LLama 405B Tweaks #1298

anfals · 2025-02-22T00:34:35Z

Just a few changes I made while converting and experimenting with Lllama 3.1 405B checkpoint

anfals · 2025-02-22T00:36:55Z

MaxText/checkpointing.py

@@ -320,12 +321,20 @@ def load_params_from_path(load_parameters_from_path, abstract_unboxed_params):
  assert load_parameters_from_path, "load_parameters_from_path is not defined."
  max_logging.log(f"restoring params from {load_parameters_from_path}")
  ckpt = epath.Path(load_parameters_from_path)
-  ckptr = ocp.PyTreeCheckpointer()
+  # ckptr = ocp.Checkpointer(ocp.PyTreeCheckpointHandler(restore_concurrent_gb=500, save_concurrent_gb=500))


You might need something like this if you see an error like ValueError: Requested more bytes than we reserved space for: 109924319232 > 96000000000. You need to increase the restore limit.

The sharded ckpt I linked to in our internal docs should resolve the need for this though

anfals · 2025-02-22T00:38:43Z

MaxText/checkpointing.py

  # This is a memory optimization.

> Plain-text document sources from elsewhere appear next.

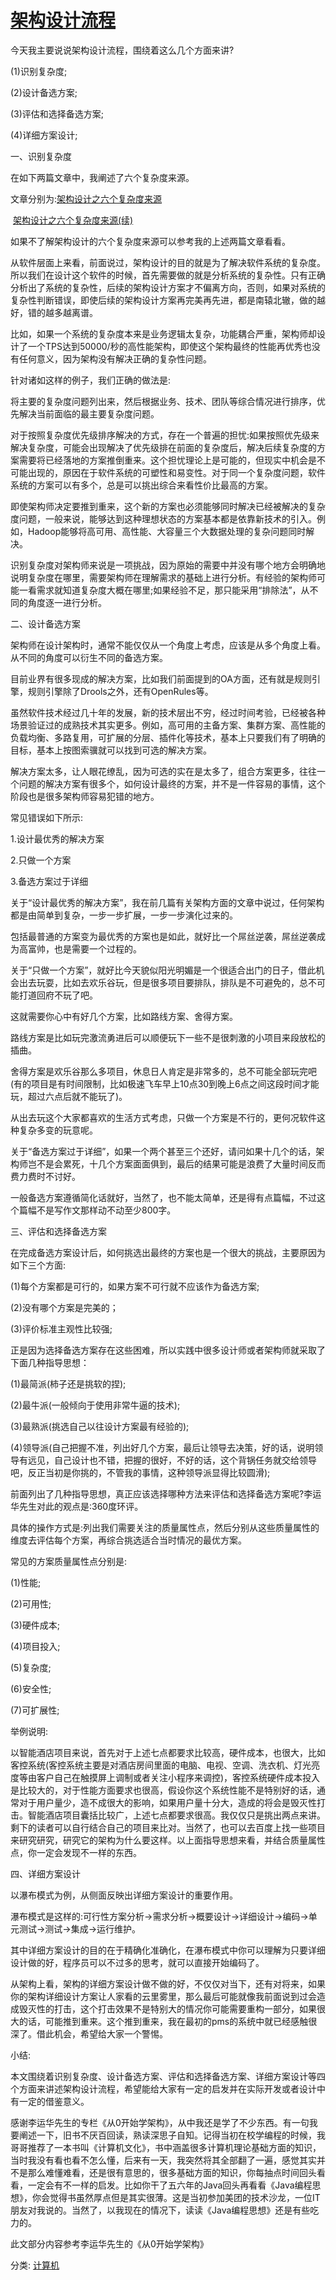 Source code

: # [架构设计流程](https://www.cnblogs.com/youcong/p/10050770.html)



今天我主要说说架构设计流程，围绕着这么几个方面来讲?

(1)识别复杂度;

(2)设计备选方案;

(3)评估和选择备选方案;

(4)详细方案设计;

一、识别复杂度

在如下两篇文章中，我阐述了六个复杂度来源。

文章分别为:[架构设计之六个复杂度来源](https://www.cnblogs.com/youcong/p/10040457.html)

​                   [架构设计之六个复杂度来源(续)](https://www.cnblogs.com/youcong/p/10048842.html)

 

如果不了解架构设计的六个复杂度来源可以参考我的上述两篇文章看看。

 

从软件层面上来看，前面说过，架构设计的目的就是为了解决软件系统的复杂度。所以我们在设计这个软件的时候，首先需要做的就是分析系统的复杂性。只有正确分析出了系统的复杂性，后续的架构设计方案才不偏离方向，否则，如果对系统的复杂性判断错误，即使后续的架构设计方案再完美再先进，都是南辕北辙，做的越好，错的越多越离谱。

比如，如果一个系统的复杂度本来是业务逻辑太复杂，功能耦合严重，架构师却设计了一个TPS达到50000/秒的高性能架构，即使这个架构最终的性能再优秀也没有任何意义，因为架构没有解决正确的复杂性问题。

针对诸如这样的例子，我们正确的做法是:

将主要的复杂度问题列出来，然后根据业务、技术、团队等综合情况进行排序，优先解决当前面临的最主要复杂度问题。

对于按照复杂度优先级排序解决的方式，存在一个普遍的担忧:如果按照优先级来解决复杂度，可能会出现解决了优先级排在前面的复杂度后，解决后续复杂度的方案需要将已经落地的方案推倒重来。这个担忧理论上是可能的，但现实中机会是不可能出现的，原因在于软件系统的可塑性和易变性。对于同一个复杂度问题，软件系统的方案可以有多个，总是可以挑出综合来看性价比最高的方案。

即使架构师决定要推到重来，这个新的方案也必须能够同时解决已经被解决的复杂度问题，一般来说，能够达到这种理想状态的方案基本都是依靠新技术的引入。例如，Hadoop能够将高可用、高性能、大容量三个大数据处理的复杂问题同时解决。

识别复杂度对架构师来说是一项挑战，因为原始的需要中并没有哪个地方会明确地说明复杂度在哪里，需要架构师在理解需求的基础上进行分析。有经验的架构师可能一看需求就知道复杂度大概在哪里;如果经验不足，那只能采用“排除法”，从不同的角度逐一进行分析。

 

二、设计备选方案

架构师在设计架构时，通常不能仅仅从一个角度上考虑，应该是从多个角度上看。从不同的角度可以衍生不同的备选方案。

目前业界有很多现成的解决方案，比如我们前面提到的OA方面，还有就是规则引擎，规则引擎除了Drools之外，还有OpenRules等。

虽然软件技术经过几十年的发展，新的技术层出不穷，经过时间考验，已经被各种场景验证过的成熟技术其实更多。例如，高可用的主备方案、集群方案、高性能的负载均衡、多路复用，可扩展的分层、插件化等技术，基本上只要我们有了明确的目标，基本上按图索骥就可以找到可选的解决方案。

 

解决方案太多，让人眼花缭乱，因为可选的实在是太多了，组合方案更多，往往一个问题的解决方案有很多个，如何设计最终的方案，并不是一件容易的事情，这个阶段也是很多架构师容易犯错的地方。

常见错误如下所示:

1.设计最优秀的解决方案

2.只做一个方案

3.备选方案过于详细

 

关于“设计最优秀的解决方案”，我在前几篇有关架构方面的文章中说过，任何架构都是由简单到复杂，一步一步扩展，一步一步演化过来的。

包括最普通的方案变为最优秀的方案也是如此，就好比一个屌丝逆袭，屌丝逆袭成为高富帅，也是需要一个过程的。

 

关于“只做一个方案”，就好比今天貌似阳光明媚是一个很适合出门的日子，借此机会出去玩耍，比如去欢乐谷玩，但是很多项目要排队，排队是不可避免的，总不可能打道回府不玩了吧。

这就需要你心中有好几个方案，比如路线方案、舍得方案。

路线方案是比如玩完激流勇进后可以顺便玩下一些不是很刺激的小项目来段放松的插曲。

舍得方案是欢乐谷那么多项目，休息日人肯定是非常多的，总不可能全部玩完吧(有的项目是有时间限制，比如极速飞车早上10点30到晚上6点之间这段时间才能玩，超过六点后就不能玩了)。

从出去玩这个大家都喜欢的生活方式考虑，只做一个方案是不行的，更何况软件这种复杂多变的玩意呢。

 

关于“备选方案过于详细”，如果一个两个甚至三个还好，请问如果十几个的话，架构师岂不是会累死，十几个方案面面俱到，最后的结果可能是浪费了大量时间反而费力费时不讨好。

一般备选方案遵循简化话就好，当然了，也不能太简单，还是得有点篇幅，不过这个篇幅不是写作文那样动不动至少800字。

 

三、评估和选择备选方案

在完成备选方案设计后，如何挑选出最终的方案也是一个很大的挑战，主要原因为如下三个方面:

(1)每个方案都是可行的，如果方案不可行就不应该作为备选方案;

(2)没有哪个方案是完美的；

(3)评价标准主观性比较强;

 

正是因为选择备选方案存在这些困难，所以实践中很多设计师或者架构师就采取了下面几种指导思想：

(1)最简派(柿子还是挑软的捏);

(2)最牛派(一般倾向于使用非常牛逼的技术);

(3)最熟派(挑选自己以往设计方案最有经验的);

(4)领导派(自己把握不准，列出好几个方案，最后让领导去决策，好的话，说明领导有远见，自己设计也不错，把握的很好，不好的话，这个背锅任务就交给领导吧，反正当初是你挑的，不管我的事情，这种领导派显得比较圆滑);

 

前面列出了几种指导思想，真正应该选择哪种方法来评估和选择备选方案呢?李运华先生对此的观点是:360度环评。

具体的操作方式是:列出我们需要关注的质量属性点，然后分别从这些质量属性的维度去评估每个方案，再综合挑选适合当时情况的最优方案。

常见的方案质量属性点分别是:

(1)性能;

(2)可用性;

(3)硬件成本;

(4)项目投入;

(5)复杂度;

(6)安全性;

(7)可扩展性;

 

举例说明:

以智能酒店项目来说，首先对于上述七点都要求比较高，硬件成本，也很大，比如客控系统(客控系统主要是对酒店房间里面的电脑、电视、空调、洗衣机、灯光亮度等由客户自己在触摸屏上调制或者关注小程序来调控)，客控系统硬件成本投入是比较大的，对于性能方面要求也很高，假设你这个系统性能不是特别好的话，通常对于用户量少，造不成很大的影响，如果用户量十分大，造成的将会是毁灭性打击。智能酒店项目囊括比较广，上述七点都要求很高。我仅仅只是挑出两点来讲。剩下的读者可以自行结合自己的项目来比对。当然了，也可以去百度上找一些项目来研究研究，研究它的架构为什么要这样。以上面指导思想来看，并结合质量属性点，你一定会发现不一样的东西。

 

四、详细方案设计

以瀑布模式为例，从侧面反映出详细方案设计的重要作用。

瀑布模式是这样的:可行性方案分析->需求分析->概要设计->详细设计->编码->单元测试->测试->集成->运行维护。

其中详细方案设计的目的在于精确化准确化，在瀑布模式中你可以理解为只要详细设计做的好，程序员可以不过多的思考，就可以直接开始编码了。

从架构上看，架构的详细方案设计做不做的好，不仅仅对当下，还有对将来，如果你的架构详细设计方案让人家看的云里雾里，那么最后可能就像我前面说到过会造成毁灭性的打击，这个打击效果不是特别大的情况你可能需要重构一部分，如果很大的话，可能推到重来。这个推到重来，我在最初的pms的系统中就已经感触很深了。借此机会，希望给大家一个警惕。

 

小结:

本文围绕着识别复杂度、设计备选方案、评估和选择备选方案、详细方案设计等四个方面来讲述架构设计流程，希望能给大家有一定的启发并在实际开发或者设计中有一定的借鉴意义。

感谢李运华先生的专栏《从0开始学架构》，从中我还是学了不少东西。有一句我要阐述一下，旧书不厌百回读，熟读深思子自知。记得当初在校学编程的时候，我哥哥推荐了一本书叫《计算机文化》，书中涵盖很多计算机理论基础方面的知识，当时我没有看也看不怎么懂，后来有一天，我突然将其全部翻了一遍，感觉其实并不是那么难懂难看，还是很有意思的，很多基础方面的知识，你每抽点时间回头看看，一定会有不一样的启发。比如你干了五六年的Java回头再看看《Java编程思想》，你会觉得书虽然厚点但是其实很薄。这是当初参加美团的技术沙龙，一位IT朋友对我说的。当然了，以我现在的情况下，读读《Java编程思想》还是有些吃力的。

 

此文部分内容参考李运华先生的《从0开始学架构》

 



分类: [计算机](https://www.cnblogs.com/youcong/category/1108766.html)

We don't want to restore the entire checkpoint - only the params.
  # Rather than pass the entire abstract state, which could unnecessarily restore opt_state and such and waste
  # memory, we instead specify here that we are just restoring the params field of the checkpoint
  # (which itself may be a dictionary containing a key named 'params').
  restore_args = ocp.checkpoint_utils.construct_restore_args(abstract_unboxed_params)
+  def update_restore_args(restore_args):


This is Orbax's way of allowing truncation of the parameters when restoring a ckpt. This is needed as NV used only a 32K vocab size, as opposed to the 128K. The truncation that Orbax does when strict mode is disabled is like A[:32000, :]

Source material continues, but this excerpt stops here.